## Material for this task:
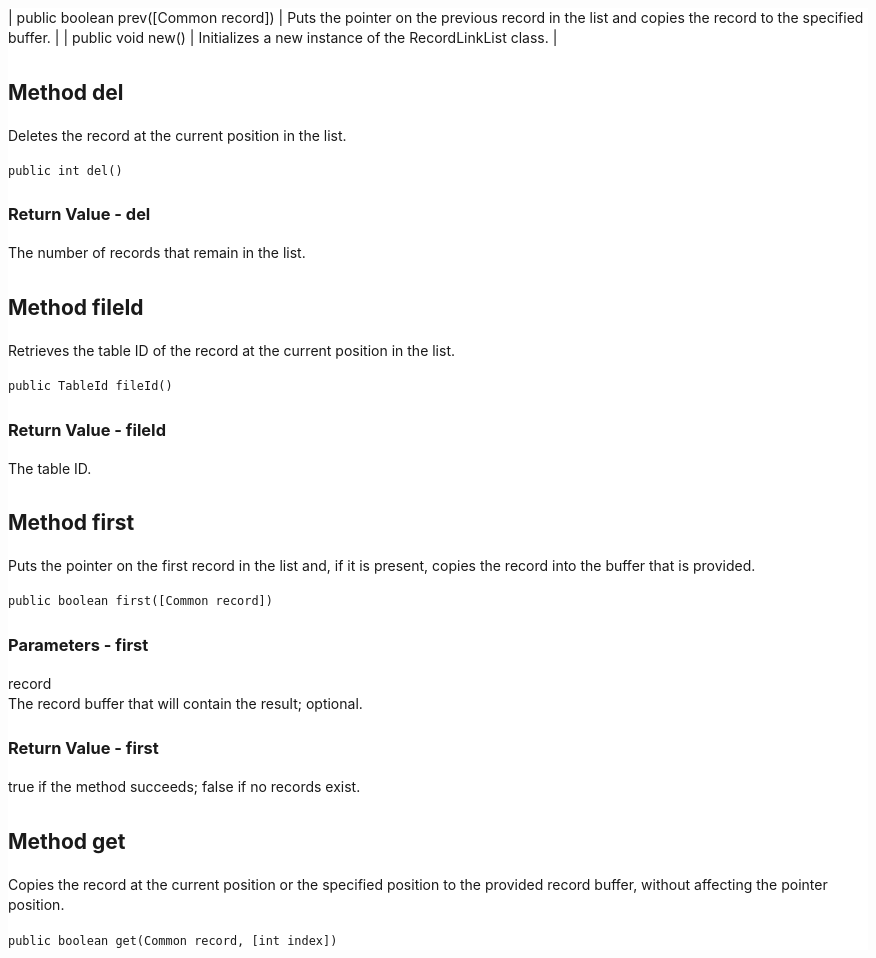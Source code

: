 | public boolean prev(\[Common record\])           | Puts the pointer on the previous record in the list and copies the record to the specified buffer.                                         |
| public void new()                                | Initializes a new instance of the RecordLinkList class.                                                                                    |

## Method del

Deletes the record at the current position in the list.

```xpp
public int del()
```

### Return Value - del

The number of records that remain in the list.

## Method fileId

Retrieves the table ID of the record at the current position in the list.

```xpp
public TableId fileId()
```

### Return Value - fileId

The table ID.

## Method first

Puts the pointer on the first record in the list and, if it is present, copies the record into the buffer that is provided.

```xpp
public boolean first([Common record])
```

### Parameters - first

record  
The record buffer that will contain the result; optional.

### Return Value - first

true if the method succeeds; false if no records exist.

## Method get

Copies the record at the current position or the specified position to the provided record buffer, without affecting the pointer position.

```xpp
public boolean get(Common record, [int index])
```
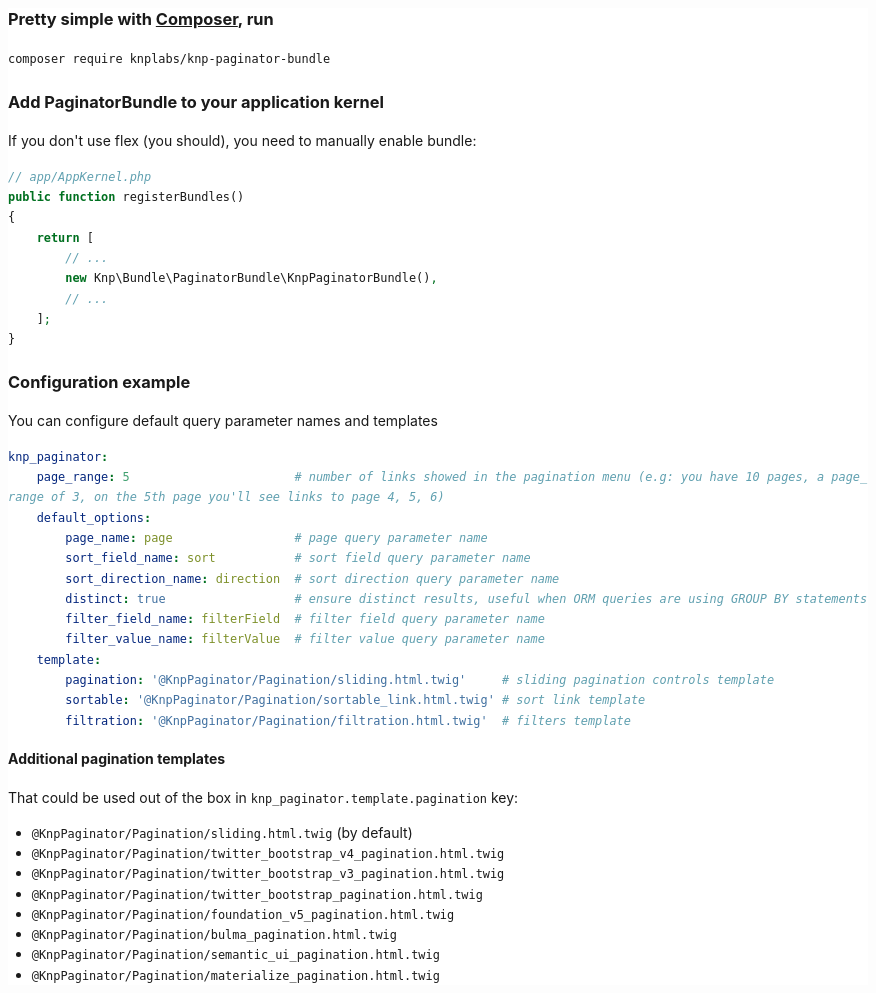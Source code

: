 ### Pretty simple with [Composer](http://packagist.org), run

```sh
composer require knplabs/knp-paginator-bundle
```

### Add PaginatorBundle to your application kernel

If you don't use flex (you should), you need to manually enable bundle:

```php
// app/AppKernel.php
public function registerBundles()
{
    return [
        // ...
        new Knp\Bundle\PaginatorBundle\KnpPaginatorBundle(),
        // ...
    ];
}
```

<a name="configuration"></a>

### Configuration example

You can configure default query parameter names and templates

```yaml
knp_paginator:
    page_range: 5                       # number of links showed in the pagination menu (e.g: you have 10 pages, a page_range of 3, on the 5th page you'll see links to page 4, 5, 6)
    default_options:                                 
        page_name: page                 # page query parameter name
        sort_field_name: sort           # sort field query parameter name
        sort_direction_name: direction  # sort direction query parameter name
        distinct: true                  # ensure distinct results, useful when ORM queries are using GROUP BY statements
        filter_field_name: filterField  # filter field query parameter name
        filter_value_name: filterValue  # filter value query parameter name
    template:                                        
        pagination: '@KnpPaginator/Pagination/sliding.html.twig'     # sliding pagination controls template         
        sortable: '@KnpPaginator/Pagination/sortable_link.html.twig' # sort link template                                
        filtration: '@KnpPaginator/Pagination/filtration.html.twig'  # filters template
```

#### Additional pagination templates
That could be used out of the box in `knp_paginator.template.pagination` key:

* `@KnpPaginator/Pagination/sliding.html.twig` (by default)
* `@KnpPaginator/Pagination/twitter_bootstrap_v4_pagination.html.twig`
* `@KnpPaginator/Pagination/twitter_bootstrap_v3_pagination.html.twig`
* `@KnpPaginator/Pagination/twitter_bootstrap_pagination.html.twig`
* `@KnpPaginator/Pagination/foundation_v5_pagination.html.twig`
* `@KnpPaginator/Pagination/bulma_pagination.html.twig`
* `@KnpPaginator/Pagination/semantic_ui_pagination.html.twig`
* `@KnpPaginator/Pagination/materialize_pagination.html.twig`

## Required action:
Retype the entries above word for word, minus any images.

## Response to the task:
Source code

: | public boolean prev(\[Common record\])           | Puts the pointer on the previous record in the list and copies the record to the specified buffer.                                         |
| public void new()                                | Initializes a new instance of the RecordLinkList class.                                                                                    |

## Method del

Deletes the record at the current position in the list.

```xpp
public int del()
```

### Return Value - del

The number of records that remain in the list.

## Method fileId

Retrieves the table ID of the record at the current position in the list.

```xpp
public TableId fileId()
```

### Return Value - fileId

The table ID.

## Method first

Puts the pointer on the first record in the list and, if it is present, copies the record into the buffer that is provided.

```xpp
public boolean first([Common record])
```

### Parameters - first

record  
The record buffer that will contain the result; optional.

### Return Value - first

true if the method succeeds; false if no records exist.

## Method get

Copies the record at the current position or the specified position to the provided record buffer, without affecting the pointer position.

```xpp
public boolean get(Common record, [int index])
```
Source code

: ### Pretty simple with [Composer](http://packagist.org), run

```sh
composer require knplabs/knp-paginator-bundle
```

### Add PaginatorBundle to your application kernel

If you don't use flex (you should), you need to manually enable bundle:

```php
// app/AppKernel.php
public function registerBundles()
{
    return [
        // ...
        new Knp\Bundle\PaginatorBundle\KnpPaginatorBundle(),
        // ...
    ];
}
```

<a name="configuration"></a>

### Configuration example

You can configure default query parameter names and templates

```yaml
knp_paginator:
    page_range: 5                       # number of links showed in the pagination menu (e.g: you have 10 pages, a page_range of 3, on the 5th page you'll see links to page 4, 5, 6)
    default_options:                                 
        page_name: page                 # page query parameter name
        sort_field_name: sort           # sort field query parameter name
        sort_direction_name: direction  # sort direction query parameter name
        distinct: true                  # ensure distinct results, useful when ORM queries are using GROUP BY statements
        filter_field_name: filterField  # filter field query parameter name
        filter_value_name: filterValue  # filter value query parameter name
    template:                                        
        pagination: '@KnpPaginator/Pagination/sliding.html.twig'     # sliding pagination controls template         
        sortable: '@KnpPaginator/Pagination/sortable_link.html.twig' # sort link template                                
        filtration: '@KnpPaginator/Pagination/filtration.html.twig'  # filters template
```

#### Additional pagination templates
That could be used out of the box in `knp_paginator.template.pagination` key:

* `@KnpPaginator/Pagination/sliding.html.twig` (by default)
* `@KnpPaginator/Pagination/twitter_bootstrap_v4_pagination.html.twig`
* `@KnpPaginator/Pagination/twitter_bootstrap_v3_pagination.html.twig`
* `@KnpPaginator/Pagination/twitter_bootstrap_pagination.html.twig`
* `@KnpPaginator/Pagination/foundation_v5_pagination.html.twig`
* `@KnpPaginator/Pagination/bulma_pagination.html.twig`
* `@KnpPaginator/Pagination/semantic_ui_pagination.html.twig`
* `@KnpPaginator/Pagination/materialize_pagination.html.twig`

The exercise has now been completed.